Starting point is 00:01:09 You had developers on one side. They were incentivized to create as much change as quickly as possible. And then you had the operations team on the other side. They were incentivized to prevent too much change from happening. In the meantime, code was getting tossed blindly over that wall with no real empathy or communication between these two worlds. What would it take to tear down a wall like that? It would take a seismic shift.
Starting point is 00:01:41 Last episode, we heard how new Agile methodologies were making it possible to produce constant, iterative improvements. And that was great. But with change comes unintended consequences. Agile increased the rate of changes we were making. But then suddenly, all that throwing code over the wall and hoping for the best, it just wasn't fast enough anymore. In our little silos, we were comfy with the way things were. But siloed people can't get things done as fast as they should. We'd put a speed limit on ourselves because we weren't working together.
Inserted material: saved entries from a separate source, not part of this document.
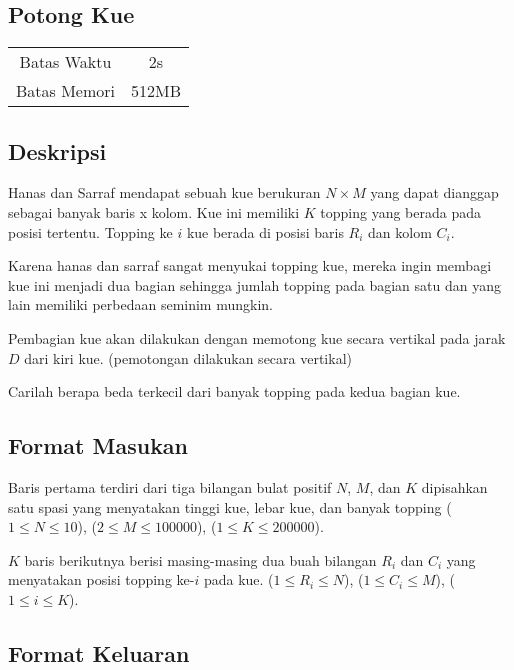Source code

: \documentclass{article}
\begin{document}
\begin{center}
    \section*{Potong Kue} %

    \begin{tabular}{ | c c | }
        \hline
        Batas Waktu  & 2s \\    %
        Batas Memori & 512MB \\  %
        \hline
    \end{tabular}
\end{center}

\subsection*{Deskripsi}
Hanas dan Sarraf mendapat sebuah kue berukuran $N \times M$ yang dapat dianggap sebagai banyak baris x kolom. Kue ini memiliki $K$ topping yang berada pada posisi tertentu. Topping ke $i$ kue berada di posisi baris $R_i$ dan kolom $C_i$.

Karena hanas dan sarraf sangat menyukai topping kue, mereka ingin membagi
kue ini menjadi dua bagian sehingga jumlah topping pada bagian satu dan 
yang lain memiliki perbedaan seminim mungkin.

Pembagian kue akan dilakukan dengan memotong kue secara vertikal pada jarak $D$ dari kiri kue. (pemotongan dilakukan secara vertikal)

Carilah berapa beda terkecil dari banyak topping pada kedua bagian kue.

\subsection*{Format Masukan}

Baris pertama terdiri dari tiga bilangan bulat positif $N$, $M$, dan $K$ dipisahkan satu spasi yang menyatakan tinggi kue, lebar kue, dan banyak topping ($1 \leq N \leq 10$), ($2 \leq M \leq 100000$), ($1 \leq K \leq 200000$).

$K$ baris berikutnya berisi masing-masing dua buah bilangan $R_i$ dan $C_i$ yang menyatakan posisi topping ke-$i$ pada kue. ($1 \leq R_i \leq N$), ($1 \leq C_i \leq M$), ($1 \leq i \leq K$).

\subsection*{Format Keluaran}
\end{document}
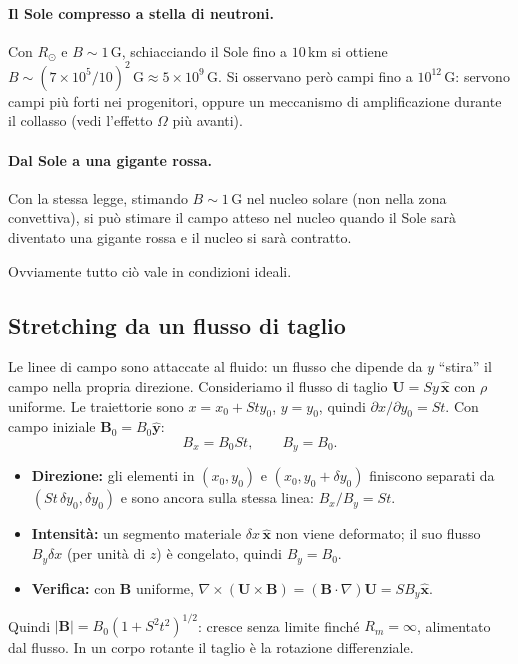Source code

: \paragraph{Il Sole compresso a stella di neutroni.} Con $R_\odot$ e $B\sim1\,$G, schiacciando il Sole fino a $10\,$km si ottiene $B\sim(7\times10^5/10)^2\,\mathrm{G}\approx5\times10^9\,$G. Si osservano però campi fino a $10^{12}\,$G: servono campi più forti nei progenitori, oppure un meccanismo di amplificazione durante il collasso (vedi l'effetto $\Omega$ più avanti).

\paragraph{Dal Sole a una gigante rossa.} Con la stessa legge, stimando $B\sim1\,$G nel nucleo solare (non nella zona convettiva), si può stimare il campo atteso nel nucleo quando il Sole sarà diventato una gigante rossa e il nucleo si sarà contratto.

Ovviamente tutto ciò vale in condizioni ideali.

\subsection{Stretching da un flusso di taglio}

Le linee di campo sono attaccate al fluido: un flusso che dipende da $y$ ``stira'' il campo nella propria direzione. Consideriamo il flusso di taglio $\mathbf{U}=Sy\,\hat{\mathbf{x}}$ con $\rho$ uniforme. Le traiettorie sono $x=x_0+Sty_0$, $y=y_0$, quindi $\partial x/\partial y_0=St$. Con campo iniziale $\mathbf{B}_0=B_0\hat{\mathbf{y}}$:
\begin{equation}
B_x=B_0St,\qquad B_y=B_0 .
\end{equation}
\begin{itemize}
\item \textbf{Direzione:} gli elementi in $(x_0,y_0)$ e $(x_0,y_0+\delta y_0)$ finiscono separati da $(St\,\delta y_0,\delta y_0)$ e sono ancora sulla stessa linea: $B_x/B_y=St$.
\item \textbf{Intensità:} un segmento materiale $\delta x\,\hat{\mathbf{x}}$ non viene deformato; il suo flusso $B_y\delta x$ (per unità di $z$) è congelato, quindi $B_y=B_0$.
\item \textbf{Verifica:} con $\mathbf{B}$ uniforme, $\nabla\times(\mathbf{U}\times\mathbf{B})=(\mathbf{B}\cdot\nabla)\mathbf{U}=SB_y\hat{\mathbf{x}}$.
\end{itemize}
Quindi $|\mathbf{B}|=B_0(1+S^2t^2)^{1/2}$: cresce senza limite finché $R_m=\infty$, alimentato dal flusso. In un corpo rotante il taglio è la rotazione differenziale.

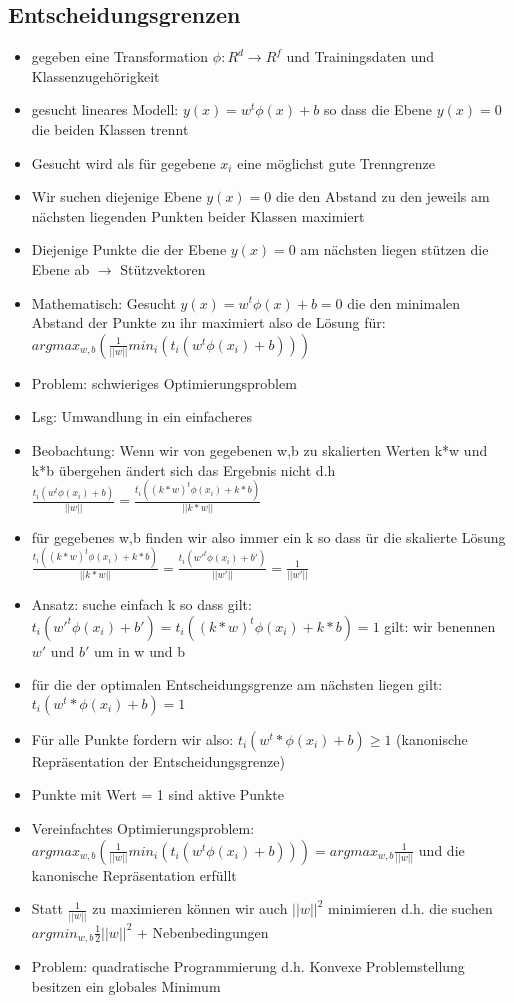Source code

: \documentclass{article} %
\begin{document}
	\subsection{Entscheidungsgrenzen}
	\begin{itemize}
		\item gegeben eine Transformation $\phi: R^d \rightarrow R^f$ und Trainingsdaten und Klassenzugehörigkeit
		\item gesucht lineares Modell: $y(x) = w^t\phi(x)+b$ so dass die Ebene $y(x) = 0$ die beiden Klassen trennt
		\item Gesucht wird als für gegebene $x_i$ eine möglichst gute Trenngrenze
		\item Wir suchen diejenige Ebene $y(x) = 0$ die den Abstand zu den jeweils am nächsten liegenden Punkten beider Klassen maximiert
		\item Diejenige Punkte die der Ebene $y(x) = 0$ am nächsten liegen stützen die Ebene ab $\rightarrow$ Stützvektoren
		\item Mathematisch: Gesucht $y(x) = w^t\phi(x)+b = 0$ die den minimalen Abstand der Punkte zu ihr maximiert also de Lösung für: $argmax_{w,b}(\frac{1}{||w||}min_i(t_i(w^t\phi(x_i)+b)))$
		\item Problem: schwieriges Optimierungsproblem
		\item Lsg: Umwandlung in ein einfacheres
		\item Beobachtung: Wenn wir von gegebenen w,b zu skalierten Werten k*w und k*b übergehen ändert sich das Ergebnis nicht d.h $\frac{t_i(w^t\phi(x_i)+b)}{||w||} = \frac{t_i((k*w)^t\phi(x_i)+k*b)}{||k*w||}$
		\item für gegebenes w,b finden wir also immer ein k so dass ür die skalierte Lösung $\frac{t_i((k*w)^t\phi(x_i)+k*b)}{||k*w||} = \frac{t_i(w'^t\phi(x_i)+b')}{||w'||} = \frac{1}{||w'||}$
		\item Ansatz: suche einfach k so dass gilt:$t_i(w'^t\phi(x_i)+b') = t_i((k*w)^t\phi(x_i)+k*b)=1$ gilt: wir benennen $w'$ und $b'$ um in w und b
		\item für die der optimalen Entscheidungsgrenze am nächsten liegen gilt: $t_i(w^t*\phi(x_i)+b) = 1$
		\item Für alle Punkte fordern wir also: $t_i(w^t*\phi(x_i)+b) \geq 1$ (kanonische Repräsentation der Entscheidungsgrenze)
		\item Punkte mit Wert = 1 sind aktive Punkte
		\item Vereinfachtes Optimierungsproblem: $argmax_{w,b}(\frac{1}{||w||}min_i(t_i(w^t\phi(x_i)+b))) = argmax_{w,b} \frac{1}{||w||}$ und die kanonische Repräsentation erfüllt
		\item Statt $\frac{1}{||w||}$ zu maximieren können wir auch $||w||^2$ minimieren d.h. die suchen $argmin_{w,b} \frac{1}{2}||w||^2$ + Nebenbedingungen
		\item Problem: quadratische Programmierung d.h. Konvexe Problemstellung besitzen ein globales Minimum
	\end{itemize}
\end{document}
Starting point is 00:02:20 And that speed limit was getting to be more and more of a problem because... It's all about faster time to market, increased agility, doing more iterative rather than longer term big pieces of work. Richard Henshaw is an Ansible product manager. You know, I remember the days when you put in an order for a server and it turned up four months later. Everything was converged together. So the entire stack was one thing and it took years for those to be designed and built. That doesn't fly anymore. And it's just
Starting point is 00:02:49 disappeared to the point that it's just throw something up, try it, bring it back down again for a lot of organizations. These days, a company like Amazon will deploy new code several times every minute. Imagine trying to get that done using some step-by-step waterfall workflow. It's just impossible. Soon enough, those ops concerns about stability, security, reliability would get pushed to the side in favor of moving fast. Developers, meanwhile, didn't see it as their responsibility to produce code that worked in the real world. Developers had little interest in stability and security issues, but those are very real issues that we need to address.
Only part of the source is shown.